A eso siguió una larga discusión sobre los méritos relativos de Krafft-Ebing, Freud, Forel, Stekel, Weinninger et alia, que acabó con la observación de Stasia de que todos ellos estaban chapados a la antigua.

«¿Sabes lo que voy a hacer por ti?», exclamó. «Voy a dejar a tu amigo Kronski examinarme».

«¿Qué quieres decir con eso de examinarte?».

«Explorarme la anatomía».

«Creía que te referías a la cabeza».

«También eso sabe hacerlo», dijo, tan fresca.

«Y si no te encuentra nada anormal, es que eres una simple polimorfa perversa, ¿no es así?».

La expresión, tomada de Freud, las hizo troncharse. A Stasia le gustó tanto, que prometió escribir un poema con ese título.

Fiel a su palabra, llamó a Kronski para que viniera a examinarla. Éste llegó de buen humor, frotándose las manos y haciendo crujir los nudillos.

«¿De qué se trata esta vez, señor Miller? ¿Tienes vaselina a mano? Si no me equivoco, debe estar bastante estrecho. No es mala idea, de todos modos. Al menos sabremos si es una hermafrodita o no. Tal vez descubramos una cola rudimentaria…».

Stasia se había quitado ya la blusa y estaba enseñando sus hermosos pechos con pezones color coral.

«Nada anormal en ellos», dijo Kronski, al tiempo que los palpaba. «Ahora, ¡fuera el pantalón!».

A eso se negó. «¡Aquí, no!», gritó.

«Donde quieras», dijo Kronski. «¿Qué te parece en el retrete?».
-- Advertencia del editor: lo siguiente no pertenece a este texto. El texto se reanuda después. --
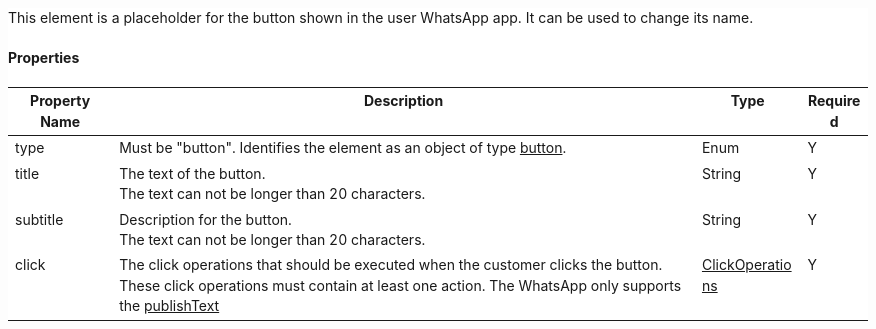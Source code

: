 This element is a placeholder for the button shown in the user WhatsApp app.
It can be used to change its name.

#### Properties

<table>
  <thead>
  <tr>
    <th>Property Name</th>
    <th>Description</th>
    <th>Type</th>
    <th>Required</th>
  </tr>
  </thead>
  <tr>
    <td>type</td>
    <td>Must be "button". Identifies the element as an object of type <a href="getting-started-with-rich-messaging-introduction.html#button">button</a>.
   </td>
    <td>Enum</td>
    <td>Y</td>
  </tr>
  <tr>
    <td>title</td>
    <td>
    The text of the button.<br/>
    The text can not be longer than 20 characters.
    </td>
    <td>String</td>
    <td>Y</td>
  </tr>
  <tr>
    <td>subtitle</td>
    <td>
    Description for the button.<br/>
    The text can not be longer than 20 characters.
    </td>
    <td>String</td>
    <td>Y</td>
  </tr>
  <tr>
    <td>click</td>
    <td>
    The click operations that should be executed when the customer clicks the button.<br/>
    These click operations must contain at least one action. The WhatsApp only supports the
    <a href="getting-started-with-rich-messaging-introduction.html#publish-text">publishText</a>
    </td>
    <td><a href="getting-started-with-rich-messaging-introduction.html#element-click-operations">ClickOperations</a></td>
    <td>Y</td>
  </tr>
</table>
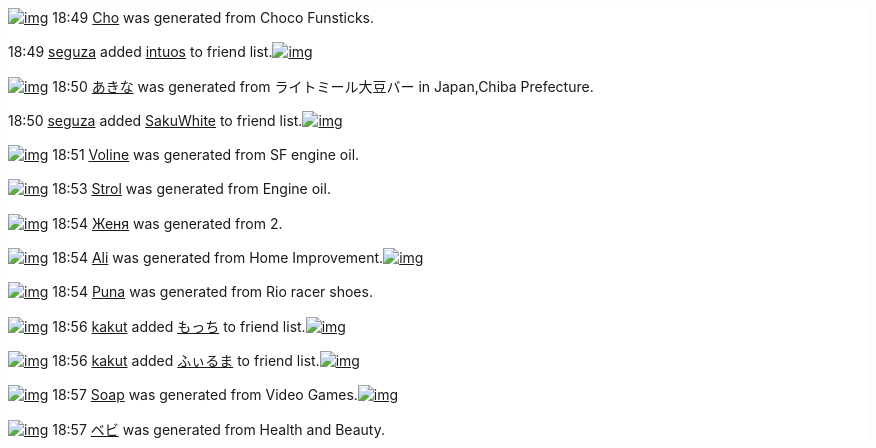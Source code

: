 [![img](http://kacdn02.appspot.com/6001922590900224/ac88.png)](http://www.barcodekanojo.com/kanojo/2566055/Cho) 18:49 [Cho](http://www.barcodekanojo.com/kanojo/2566055/Cho) was generated from Choco Funsticks.

18:49 [seguza](http://www.barcodekanojo.com/user/411499/seguza) added [intuos](http://www.barcodekanojo.com/kanojo/2967/intuos) to friend list.[![img](http://kacdn03.appspot.com/4676204699320320/9f70.png)](http://www.barcodekanojo.com/kanojo/2967/intuos)

[![img](http://kacdn02.appspot.com/5427189394702336/546d.png)](http://www.barcodekanojo.com/kanojo/2566056/%E3%81%82%E3%81%8D%E3%81%AA) 18:50 [あきな](http://www.barcodekanojo.com/kanojo/2566056/%E3%81%82%E3%81%8D%E3%81%AA) was generated from ライトミール大豆バー in Japan,Chiba Prefecture.

18:50 [seguza](http://www.barcodekanojo.com/user/411499/seguza) added [SakuWhite](http://www.barcodekanojo.com/kanojo/698492/SakuWhite) to friend list.[![img](http://kacdn01.appspot.com/6322199644340224/65e2.png)](http://www.barcodekanojo.com/kanojo/698492/SakuWhite)

[![img](http://kacdn02.appspot.com/5956417546616832/2779.png)](http://www.barcodekanojo.com/kanojo/2566057/Voline) 18:51 [Voline](http://www.barcodekanojo.com/kanojo/2566057/Voline) was generated from SF engine oil.

[![img](http://img22.imageshack.us/img22/1294/jjgu.png)](http://www.barcodekanojo.com/kanojo/2566058/Strol) 18:53 [Strol](http://www.barcodekanojo.com/kanojo/2566058/Strol) was generated from Engine oil.

[![img](http://kacdn02.appspot.com/6672007282294784/5d5d.png)](http://www.barcodekanojo.com/kanojo/2566059/%20%D0%96%D0%B5%D0%BD%D1%8F) 18:54 [ Женя](http://www.barcodekanojo.com/kanojo/2566059/%20%D0%96%D0%B5%D0%BD%D1%8F) was generated from 2.

[![img](http://kacdn01.appspot.com/5374412836569088/651c.png)](http://www.barcodekanojo.com/kanojo/2566060/Ali) 18:54 [Ali](http://www.barcodekanojo.com/kanojo/2566060/Ali) was generated from Home Improvement.[![img](http://kacdn02.appspot.com/6361412427317248/e744.jpg)](http://www.barcodekanojo.com/product_images/barcode/5033440/1382003625/Home%20Improvement.jpg)

[![img](http://kacdn05.appspot.com/5088254734893056/f972.png)](http://www.barcodekanojo.com/kanojo/2566061/Puna) 18:54 [Puna](http://www.barcodekanojo.com/kanojo/2566061/Puna) was generated from Rio racer shoes.

[![img](http://kacdn04.appspot.com/5789906362171392/fa1b8.jpg)](http://www.barcodekanojo.com/user/314789/kakut) 18:56 [kakut](http://www.barcodekanojo.com/user/314789/kakut) added [もっち](http://www.barcodekanojo.com/kanojo/2539265/%E3%82%82%E3%81%A3%E3%81%A1) to friend list.[![img](http://img189.imageshack.us/img189/8425/cz5q.png)](http://www.barcodekanojo.com/kanojo/2539265/%E3%82%82%E3%81%A3%E3%81%A1)

[![img](http://kacdn04.appspot.com/5789906362171392/fa1b8.jpg)](http://www.barcodekanojo.com/user/314789/kakut) 18:56 [kakut](http://www.barcodekanojo.com/user/314789/kakut) added [ふぃるま](http://www.barcodekanojo.com/kanojo/1790912/%E3%81%B5%E3%81%83%E3%82%8B%E3%81%BE) to friend list.[![img](http://kacdn01.appspot.com/6701161520300032/0697.png)](http://www.barcodekanojo.com/kanojo/1790912/%E3%81%B5%E3%81%83%E3%82%8B%E3%81%BE)

[![img](http://kacdn02.appspot.com/5074773100986368/1fb3.png)](http://www.barcodekanojo.com/kanojo/2566063/Soap) 18:57 [Soap](http://www.barcodekanojo.com/kanojo/2566063/Soap) was generated from Video Games.[![img](http://kacdn03.appspot.com/4775129741524992/b63a.jpg)](http://www.barcodekanojo.com/product_images/barcode/5033445/1382003797/Video%20Games.jpg)

[![img](http://kacdn01.appspot.com/6643737002246144/4655.png)](http://www.barcodekanojo.com/kanojo/2566062/%E3%83%99%E3%83%93) 18:57 [ベビ](http://www.barcodekanojo.com/kanojo/2566062/%E3%83%99%E3%83%93) was generated from Health and Beauty.
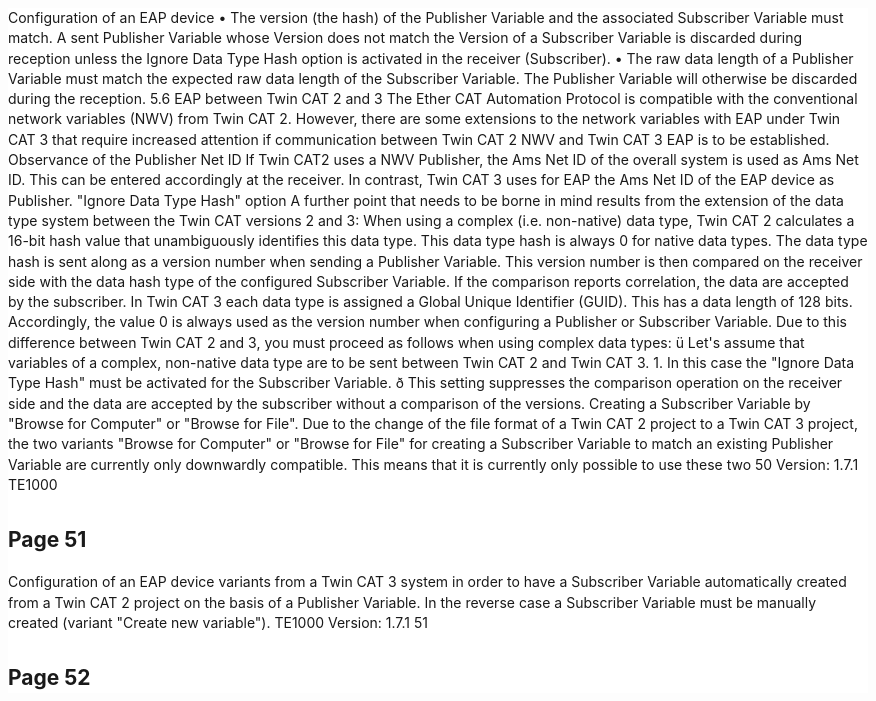 Configuration of an EAP device • The version (the hash) of the Publisher Variable and the associated Subscriber Variable must match. A sent Publisher Variable whose Version does not match the Version of a Subscriber Variable is discarded during reception unless the Ignore Data Type Hash option is activated in the receiver (Subscriber). • The raw data length of a Publisher Variable must match the expected raw data length of the Subscriber Variable. The Publisher Variable will otherwise be discarded during the reception. 5.6 EAP between Twin CAT 2 and 3 The Ether CAT Automation Protocol is compatible with the conventional network variables (NWV) from Twin CAT 2. However, there are some extensions to the network variables with EAP under Twin CAT 3 that require increased attention if communication between Twin CAT 2 NWV and Twin CAT 3 EAP is to be established. Observance of the Publisher Net ID If Twin CAT2 uses a NWV Publisher, the Ams Net ID of the overall system is used as Ams Net ID. This can be entered accordingly at the receiver. In contrast, Twin CAT 3 uses for EAP the Ams Net ID of the EAP device as Publisher. "Ignore Data Type Hash" option A further point that needs to be borne in mind results from the extension of the data type system between the Twin CAT versions 2 and 3: When using a complex (i.e. non-native) data type, Twin CAT 2 calculates a 16-bit hash value that unambiguously identifies this data type. This data type hash is always 0 for native data types. The data type hash is sent along as a version number when sending a Publisher Variable. This version number is then compared on the receiver side with the data hash type of the configured Subscriber Variable. If the comparison reports correlation, the data are accepted by the subscriber. In Twin CAT 3 each data type is assigned a Global Unique Identifier (GUID). This has a data length of 128 bits. Accordingly, the value 0 is always used as the version number when configuring a Publisher or Subscriber Variable. Due to this difference between Twin CAT 2 and 3, you must proceed as follows when using complex data types: ü Let's assume that variables of a complex, non-native data type are to be sent between Twin CAT 2 and Twin CAT 3. 1. In this case the "Ignore Data Type Hash" must be activated for the Subscriber Variable. ð This setting suppresses the comparison operation on the receiver side and the data are accepted by the subscriber without a comparison of the versions. Creating a Subscriber Variable by "Browse for Computer" or "Browse for File". Due to the change of the file format of a Twin CAT 2 project to a Twin CAT 3 project, the two variants "Browse for Computer" or "Browse for File" for creating a Subscriber Variable to match an existing Publisher Variable are currently only downwardly compatible. This means that it is currently only possible to use these two 50 Version: 1.7.1 TE1000

## Page 51

Configuration of an EAP device variants from a Twin CAT 3 system in order to have a Subscriber Variable automatically created from a Twin CAT 2 project on the basis of a Publisher Variable. In the reverse case a Subscriber Variable must be manually created (variant "Create new variable"). TE1000 Version: 1.7.1 51

## Page 52
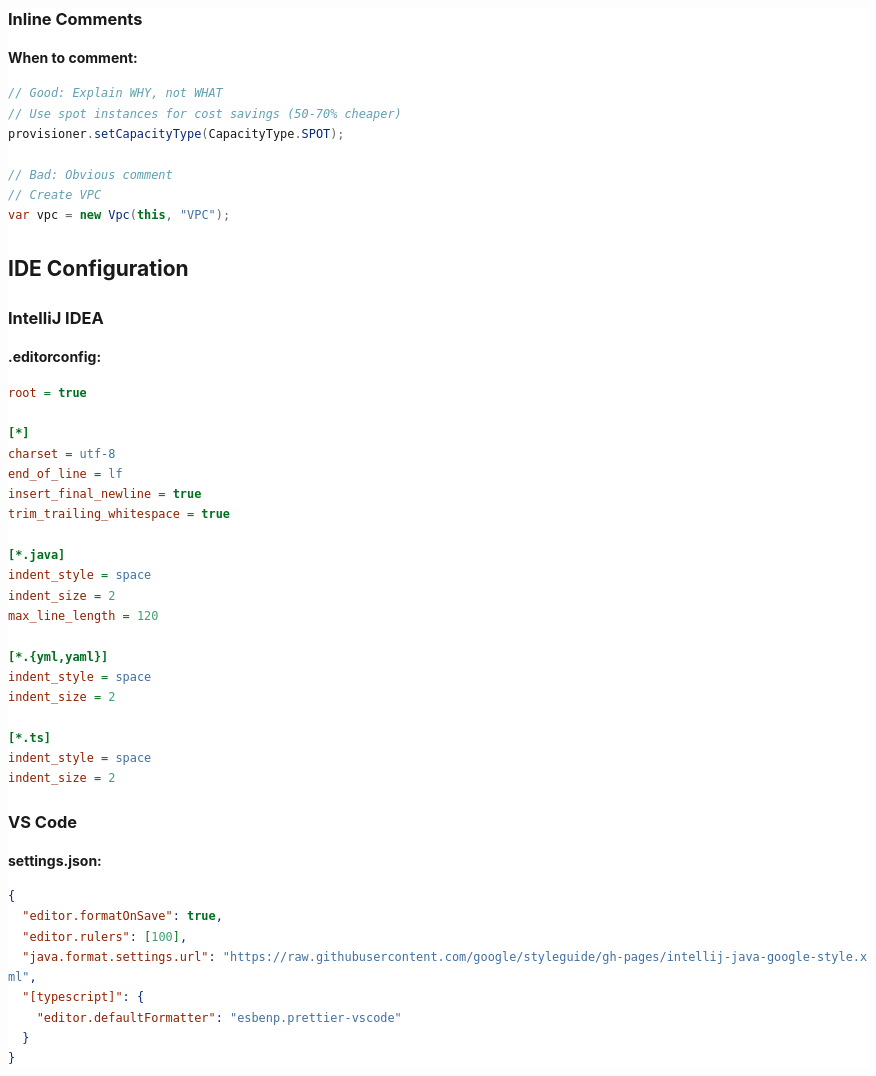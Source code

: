 ### Inline Comments

**When to comment:**
```java
// Good: Explain WHY, not WHAT
// Use spot instances for cost savings (50-70% cheaper)
provisioner.setCapacityType(CapacityType.SPOT);

// Bad: Obvious comment
// Create VPC
var vpc = new Vpc(this, "VPC");
```

## IDE Configuration

### IntelliJ IDEA

**.editorconfig:**
```ini
root = true

[*]
charset = utf-8
end_of_line = lf
insert_final_newline = true
trim_trailing_whitespace = true

[*.java]
indent_style = space
indent_size = 2
max_line_length = 120

[*.{yml,yaml}]
indent_style = space
indent_size = 2

[*.ts]
indent_style = space
indent_size = 2
```

### VS Code

**settings.json:**
```json
{
  "editor.formatOnSave": true,
  "editor.rulers": [100],
  "java.format.settings.url": "https://raw.githubusercontent.com/google/styleguide/gh-pages/intellij-java-google-style.xml",
  "[typescript]": {
    "editor.defaultFormatter": "esbenp.prettier-vscode"
  }
}
```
«¿Por qué no realizas el examen en su habitación?», dijo Mona. «No es una exhibición pública».

«Oh, ¿no?», dijo Kronski, al tiempo que les echaba una mirada de reojo. «Pensaba que era eso lo que queríais».

Fue a la habitación contigua a recoger su maletín negro.

«Para que sea más oficial, he traído mis instrumentos».

«¿No irás a hacerle daño?», gritó Mona.

«No, si no se resiste», respondió él. «¿Has encontrado la vaselina? Si no tienes, aceite de oliva irá bien… mantequilla».

Stasia torció el gesto.

«¿Es necesario todo esto?», preguntó.

«De ti depende», dijo Kronski. «De lo sensible que seas. Si te quedas tumbada y quieta y te portas bien, no habrá dificultad. Si te da gusto, puedo introducirte otra cosa».

«Oh no, ¡no se te ocurra!», gritó Mona.

«¿Qué pasa? ¿Estás celosa?».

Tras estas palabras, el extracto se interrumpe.